[WHAT YOU HAVE TO DO]
When you restate the entries that follow, keep every word exactly and drop the pictures.

DATA FOR THIS EXERCISE Start Marker

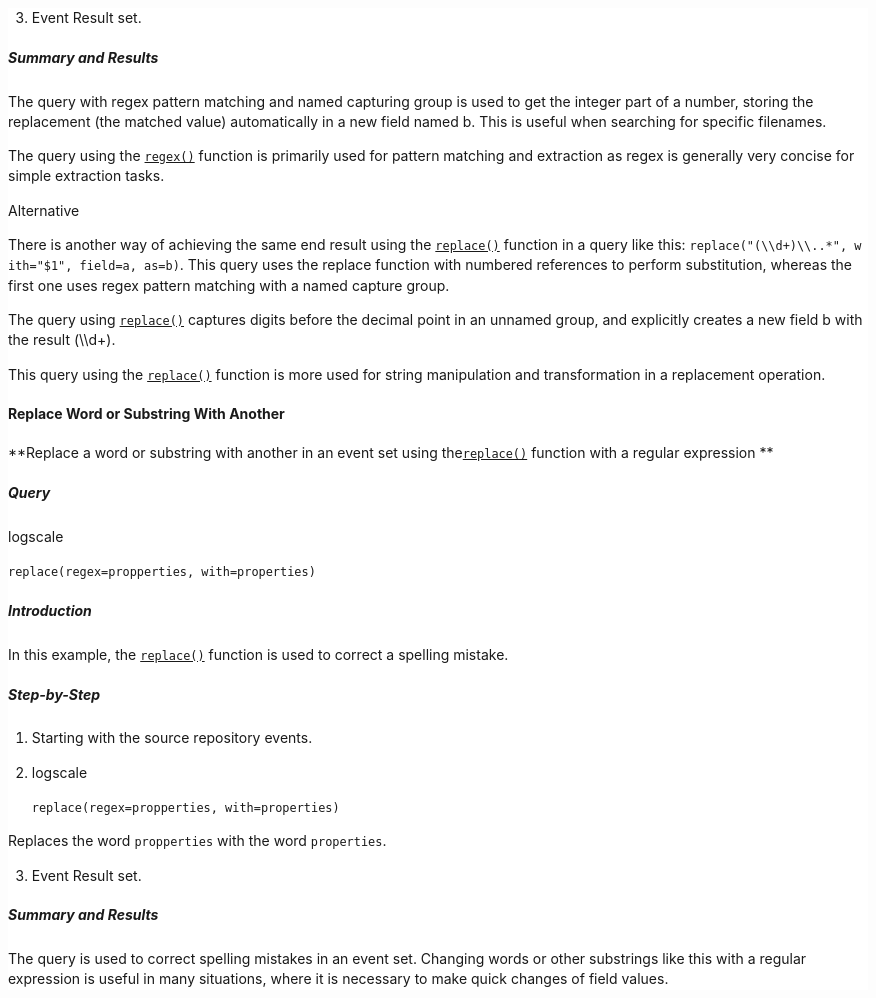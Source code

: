   3. Event Result set.




##### Summary and Results

The query with regex pattern matching and named capturing group is used to get the integer part of a number, storing the replacement (the matched value) automatically in a new field named b. This is useful when searching for specific filenames. 

The query using the [`regex()`](functions-regex.html "regex\(\)") function is primarily used for pattern matching and extraction as regex is generally very concise for simple extraction tasks. 

Alternative

There is another way of achieving the same end result using the [`replace()`](functions-replace.html "replace\(\)") function in a query like this: `replace("(\\d+)\\..*", with="$1", field=a, as=b)`. This query uses the replace function with numbered references to perform substitution, whereas the first one uses regex pattern matching with a named capture group. 

The query using [`replace()`](functions-replace.html "replace\(\)") captures digits before the decimal point in an unnamed group, and explicitly creates a new field b with the result (\\\d+). 

This query using the [`replace()`](functions-replace.html "replace\(\)") function is more used for string manipulation and transformation in a replacement operation. 

#### Replace Word or Substring With Another

**Replace a word or substring with another in an event set using the[`replace()`](functions-replace.html "replace\(\)") function with a regular expression **

##### Query

logscale
    
    
    replace(regex=propperties, with=properties)

##### Introduction

In this example, the [`replace()`](functions-replace.html "replace\(\)") function is used to correct a spelling mistake. 

##### Step-by-Step

  1. Starting with the source repository events.

  2. logscale
         
         replace(regex=propperties, with=properties)

Replaces the word `propperties` with the word `properties`. 

  3. Event Result set.




##### Summary and Results

The query is used to correct spelling mistakes in an event set. Changing words or other substrings like this with a regular expression is useful in many situations, where it is necessary to make quick changes of field values. 
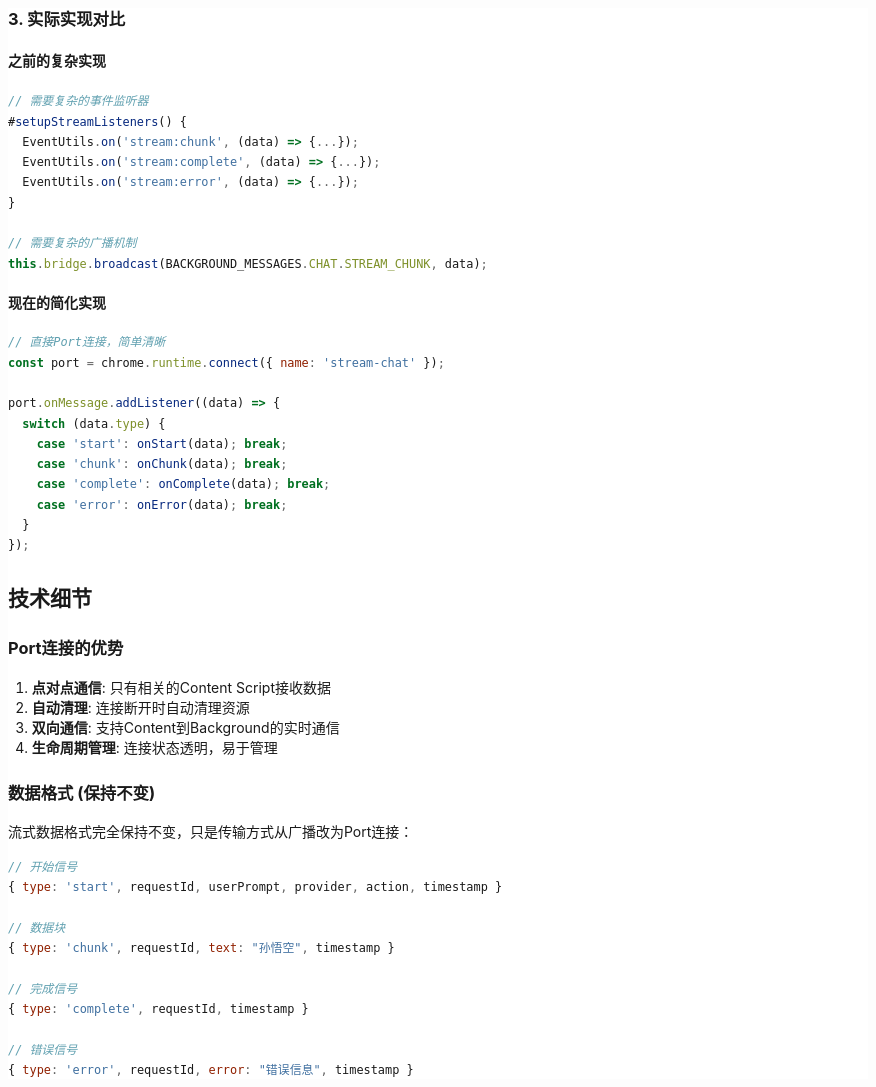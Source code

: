 ### 3. 实际实现对比

#### 之前的复杂实现
```javascript
// 需要复杂的事件监听器
#setupStreamListeners() {
  EventUtils.on('stream:chunk', (data) => {...});
  EventUtils.on('stream:complete', (data) => {...});
  EventUtils.on('stream:error', (data) => {...});
}

// 需要复杂的广播机制
this.bridge.broadcast(BACKGROUND_MESSAGES.CHAT.STREAM_CHUNK, data);
```

#### 现在的简化实现
```javascript
// 直接Port连接，简单清晰
const port = chrome.runtime.connect({ name: 'stream-chat' });

port.onMessage.addListener((data) => {
  switch (data.type) {
    case 'start': onStart(data); break;
    case 'chunk': onChunk(data); break;
    case 'complete': onComplete(data); break;
    case 'error': onError(data); break;
  }
});
```

## 技术细节

### Port连接的优势

1. **点对点通信**: 只有相关的Content Script接收数据
2. **自动清理**: 连接断开时自动清理资源
3. **双向通信**: 支持Content到Background的实时通信
4. **生命周期管理**: 连接状态透明，易于管理

### 数据格式 (保持不变)

流式数据格式完全保持不变，只是传输方式从广播改为Port连接：

```javascript
// 开始信号
{ type: 'start', requestId, userPrompt, provider, action, timestamp }

// 数据块
{ type: 'chunk', requestId, text: "孙悟空", timestamp }

// 完成信号  
{ type: 'complete', requestId, timestamp }

// 错误信号
{ type: 'error', requestId, error: "错误信息", timestamp }
```
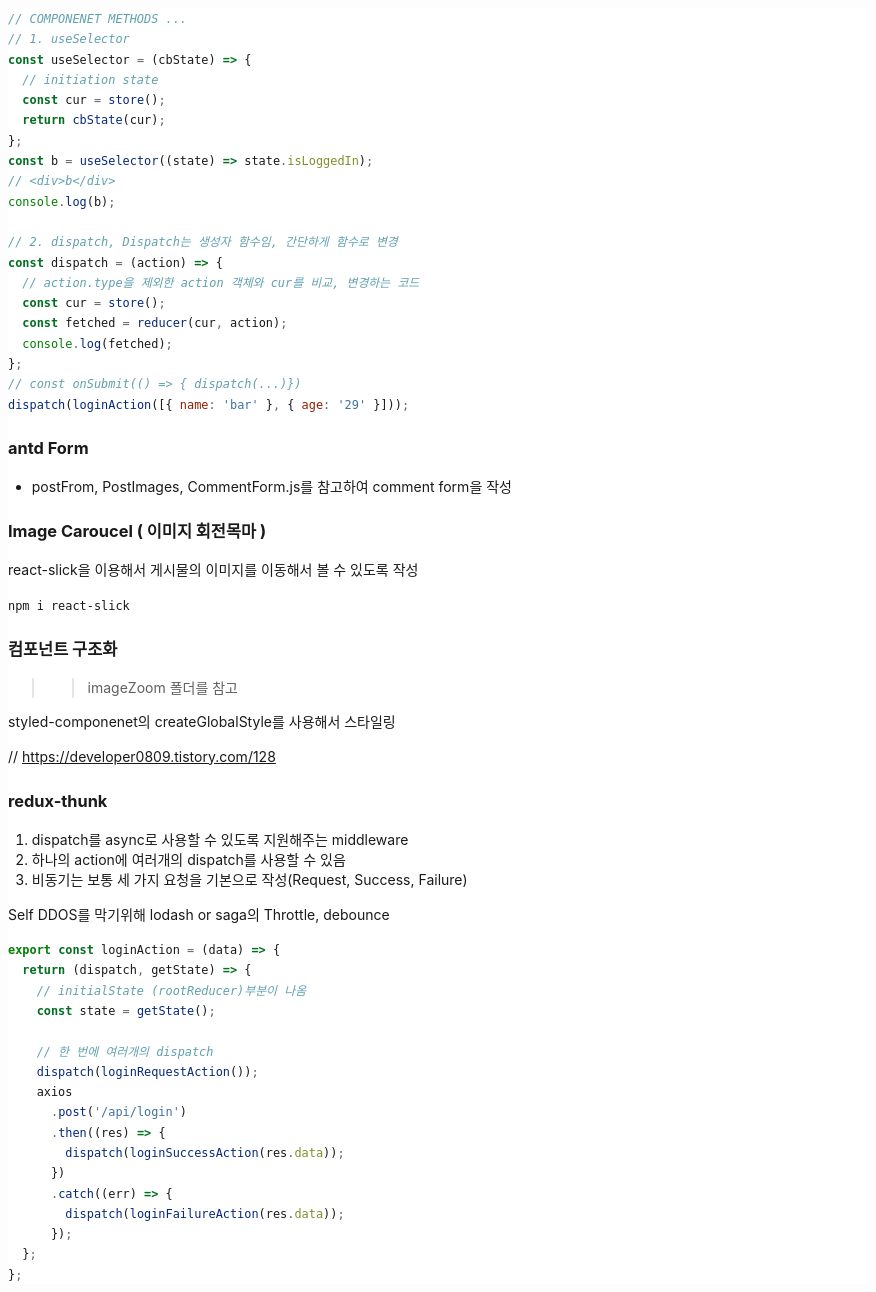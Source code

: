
 ```js
// COMPONENET METHODS ...
// 1. useSelector
const useSelector = (cbState) => {
  // initiation state
  const cur = store();
  return cbState(cur);
};
const b = useSelector((state) => state.isLoggedIn);
// <div>b</div>
console.log(b);

// 2. dispatch, Dispatch는 생성자 함수임, 간단하게 함수로 변경
const dispatch = (action) => {
  // action.type을 제외한 action 객체와 cur를 비교, 변경하는 코드
  const cur = store();
  const fetched = reducer(cur, action);
  console.log(fetched);
};
// const onSubmit(() => { dispatch(...)})
dispatch(loginAction([{ name: 'bar' }, { age: '29' }]));
```

### antd Form

- postFrom, PostImages, CommentForm.js를 참고하여 comment form을 작성

### Image Caroucel ( 이미지 회전목마 )

react-slick을 이용해서 게시물의 이미지를 이동해서 볼 수 있도록 작성

`npm i react-slick`

### 컴포넌트 구조화

> > imageZoom 폴더를 참고

styled-componenet의 createGlobalStyle를 사용해서 스타일링

// https://developer0809.tistory.com/128

### redux-thunk

1. dispatch를 async로 사용할 수 있도록 지원해주는 middleware
2. 하나의 action에 여러개의 dispatch를 사용할 수 있음
3. 비동기는 보통 세 가지 요청을 기본으로 작성(Request, Success, Failure)

Self DDOS를 막기위해 lodash or saga의 Throttle, debounce

```js
export const loginAction = (data) => {
  return (dispatch, getState) => {
    // initialState (rootReducer)부분이 나옴
    const state = getState();

    // 한 번에 여러개의 dispatch
    dispatch(loginRequestAction());
    axios
      .post('/api/login')
      .then((res) => {
        dispatch(loginSuccessAction(res.data));
      })
      .catch((err) => {
        dispatch(loginFailureAction(res.data));
      });
  };
};
```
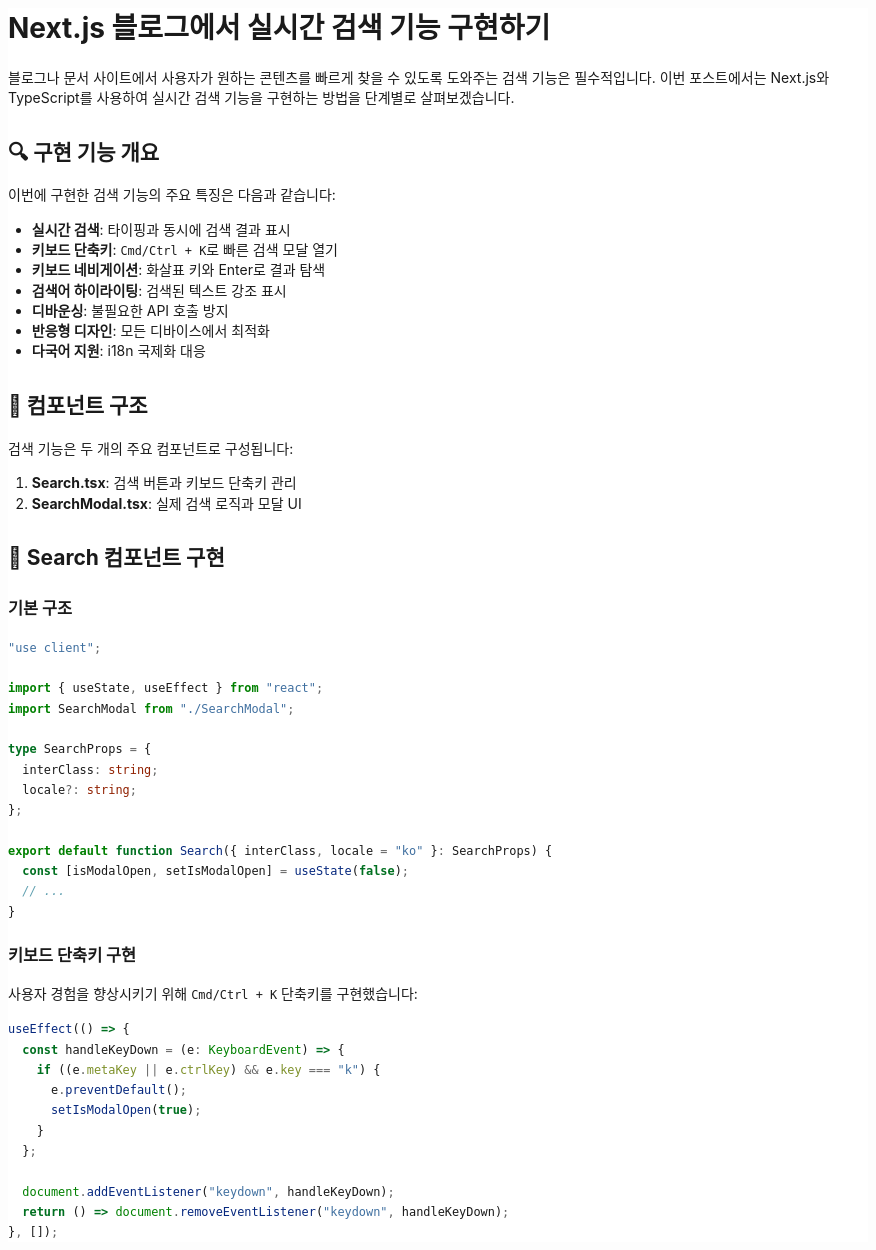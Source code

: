 # Next.js 블로그에서 실시간 검색 기능 구현하기

블로그나 문서 사이트에서 사용자가 원하는 콘텐츠를 빠르게 찾을 수 있도록 도와주는 검색 기능은 필수적입니다. 이번 포스트에서는 Next.js와 TypeScript를 사용하여 실시간 검색 기능을 구현하는 방법을 단계별로 살펴보겠습니다.

## 🔍 구현 기능 개요

이번에 구현한 검색 기능의 주요 특징은 다음과 같습니다:

- **실시간 검색**: 타이핑과 동시에 검색 결과 표시
- **키보드 단축키**: `Cmd/Ctrl + K`로 빠른 검색 모달 열기
- **키보드 네비게이션**: 화살표 키와 Enter로 결과 탐색
- **검색어 하이라이팅**: 검색된 텍스트 강조 표시
- **디바운싱**: 불필요한 API 호출 방지
- **반응형 디자인**: 모든 디바이스에서 최적화
- **다국어 지원**: i18n 국제화 대응

## 📁 컴포넌트 구조

검색 기능은 두 개의 주요 컴포넌트로 구성됩니다:

1. **Search.tsx**: 검색 버튼과 키보드 단축키 관리
2. **SearchModal.tsx**: 실제 검색 로직과 모달 UI

## 🔧 Search 컴포넌트 구현

### 기본 구조

```typescript
"use client";

import { useState, useEffect } from "react";
import SearchModal from "./SearchModal";

type SearchProps = {
  interClass: string;
  locale?: string;
};

export default function Search({ interClass, locale = "ko" }: SearchProps) {
  const [isModalOpen, setIsModalOpen] = useState(false);
  // ...
}
```

### 키보드 단축키 구현

사용자 경험을 향상시키기 위해 `Cmd/Ctrl + K` 단축키를 구현했습니다:

```typescript
useEffect(() => {
  const handleKeyDown = (e: KeyboardEvent) => {
    if ((e.metaKey || e.ctrlKey) && e.key === "k") {
      e.preventDefault();
      setIsModalOpen(true);
    }
  };

  document.addEventListener("keydown", handleKeyDown);
  return () => document.removeEventListener("keydown", handleKeyDown);
}, []);
```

DATA FOR THIS EXERCISE End Marker

[TASK RESPONSE]
Source code

:   3. Event Result set.




##### Summary and Results

The query with regex pattern matching and named capturing group is used to get the integer part of a number, storing the replacement (the matched value) automatically in a new field named b. This is useful when searching for specific filenames. 

The query using the [`regex()`](functions-regex.html "regex\(\)") function is primarily used for pattern matching and extraction as regex is generally very concise for simple extraction tasks. 

Alternative

There is another way of achieving the same end result using the [`replace()`](functions-replace.html "replace\(\)") function in a query like this: `replace("(\\d+)\\..*", with="$1", field=a, as=b)`. This query uses the replace function with numbered references to perform substitution, whereas the first one uses regex pattern matching with a named capture group. 

The query using [`replace()`](functions-replace.html "replace\(\)") captures digits before the decimal point in an unnamed group, and explicitly creates a new field b with the result (\\\d+). 

This query using the [`replace()`](functions-replace.html "replace\(\)") function is more used for string manipulation and transformation in a replacement operation. 

#### Replace Word or Substring With Another

**Replace a word or substring with another in an event set using the[`replace()`](functions-replace.html "replace\(\)") function with a regular expression **

##### Query

logscale
    
    
    replace(regex=propperties, with=properties)

##### Introduction

In this example, the [`replace()`](functions-replace.html "replace\(\)") function is used to correct a spelling mistake. 

##### Step-by-Step

  1. Starting with the source repository events.

  2. logscale
         
         replace(regex=propperties, with=properties)

Replaces the word `propperties` with the word `properties`. 

  3. Event Result set.




##### Summary and Results

The query is used to correct spelling mistakes in an event set. Changing words or other substrings like this with a regular expression is useful in many situations, where it is necessary to make quick changes of field values. 
Source code

: ### 3. 实际实现对比

#### 之前的复杂实现
```javascript
// 需要复杂的事件监听器
#setupStreamListeners() {
  EventUtils.on('stream:chunk', (data) => {...});
  EventUtils.on('stream:complete', (data) => {...});
  EventUtils.on('stream:error', (data) => {...});
}

// 需要复杂的广播机制
this.bridge.broadcast(BACKGROUND_MESSAGES.CHAT.STREAM_CHUNK, data);
```

#### 现在的简化实现
```javascript
// 直接Port连接，简单清晰
const port = chrome.runtime.connect({ name: 'stream-chat' });

port.onMessage.addListener((data) => {
  switch (data.type) {
    case 'start': onStart(data); break;
    case 'chunk': onChunk(data); break;
    case 'complete': onComplete(data); break;
    case 'error': onError(data); break;
  }
});
```

## 技术细节

### Port连接的优势

1. **点对点通信**: 只有相关的Content Script接收数据
2. **自动清理**: 连接断开时自动清理资源
3. **双向通信**: 支持Content到Background的实时通信
4. **生命周期管理**: 连接状态透明，易于管理

### 数据格式 (保持不变)

流式数据格式完全保持不变，只是传输方式从广播改为Port连接：

```javascript
// 开始信号
{ type: 'start', requestId, userPrompt, provider, action, timestamp }

// 数据块
{ type: 'chunk', requestId, text: "孙悟空", timestamp }

// 完成信号  
{ type: 'complete', requestId, timestamp }

// 错误信号
{ type: 'error', requestId, error: "错误信息", timestamp }
```
Source code

:
 ```js
// COMPONENET METHODS ...
// 1. useSelector
const useSelector = (cbState) => {
  // initiation state
  const cur = store();
  return cbState(cur);
};
const b = useSelector((state) => state.isLoggedIn);
// <div>b</div>
console.log(b);

// 2. dispatch, Dispatch는 생성자 함수임, 간단하게 함수로 변경
const dispatch = (action) => {
  // action.type을 제외한 action 객체와 cur를 비교, 변경하는 코드
  const cur = store();
  const fetched = reducer(cur, action);
  console.log(fetched);
};
// const onSubmit(() => { dispatch(...)})
dispatch(loginAction([{ name: 'bar' }, { age: '29' }]));
```

### antd Form

- postFrom, PostImages, CommentForm.js를 참고하여 comment form을 작성

### Image Caroucel ( 이미지 회전목마 )

react-slick을 이용해서 게시물의 이미지를 이동해서 볼 수 있도록 작성

`npm i react-slick`

### 컴포넌트 구조화

> > imageZoom 폴더를 참고

styled-componenet의 createGlobalStyle를 사용해서 스타일링

// https://developer0809.tistory.com/128

### redux-thunk

1. dispatch를 async로 사용할 수 있도록 지원해주는 middleware
2. 하나의 action에 여러개의 dispatch를 사용할 수 있음
3. 비동기는 보통 세 가지 요청을 기본으로 작성(Request, Success, Failure)

Self DDOS를 막기위해 lodash or saga의 Throttle, debounce

```js
export const loginAction = (data) => {
  return (dispatch, getState) => {
    // initialState (rootReducer)부분이 나옴
    const state = getState();

    // 한 번에 여러개의 dispatch
    dispatch(loginRequestAction());
    axios
      .post('/api/login')
      .then((res) => {
        dispatch(loginSuccessAction(res.data));
      })
      .catch((err) => {
        dispatch(loginFailureAction(res.data));
      });
  };
};
```
Source code

: # Next.js 블로그에서 실시간 검색 기능 구현하기

블로그나 문서 사이트에서 사용자가 원하는 콘텐츠를 빠르게 찾을 수 있도록 도와주는 검색 기능은 필수적입니다. 이번 포스트에서는 Next.js와 TypeScript를 사용하여 실시간 검색 기능을 구현하는 방법을 단계별로 살펴보겠습니다.

## 🔍 구현 기능 개요

이번에 구현한 검색 기능의 주요 특징은 다음과 같습니다:

- **실시간 검색**: 타이핑과 동시에 검색 결과 표시
- **키보드 단축키**: `Cmd/Ctrl + K`로 빠른 검색 모달 열기
- **키보드 네비게이션**: 화살표 키와 Enter로 결과 탐색
- **검색어 하이라이팅**: 검색된 텍스트 강조 표시
- **디바운싱**: 불필요한 API 호출 방지
- **반응형 디자인**: 모든 디바이스에서 최적화
- **다국어 지원**: i18n 국제화 대응

## 📁 컴포넌트 구조

검색 기능은 두 개의 주요 컴포넌트로 구성됩니다:

1. **Search.tsx**: 검색 버튼과 키보드 단축키 관리
2. **SearchModal.tsx**: 실제 검색 로직과 모달 UI

## 🔧 Search 컴포넌트 구현

### 기본 구조

```typescript
"use client";

import { useState, useEffect } from "react";
import SearchModal from "./SearchModal";

type SearchProps = {
  interClass: string;
  locale?: string;
};

export default function Search({ interClass, locale = "ko" }: SearchProps) {
  const [isModalOpen, setIsModalOpen] = useState(false);
  // ...
}
```

### 키보드 단축키 구현

사용자 경험을 향상시키기 위해 `Cmd/Ctrl + K` 단축키를 구현했습니다:

```typescript
useEffect(() => {
  const handleKeyDown = (e: KeyboardEvent) => {
    if ((e.metaKey || e.ctrlKey) && e.key === "k") {
      e.preventDefault();
      setIsModalOpen(true);
    }
  };

  document.addEventListener("keydown", handleKeyDown);
  return () => document.removeEventListener("keydown", handleKeyDown);
}, []);
```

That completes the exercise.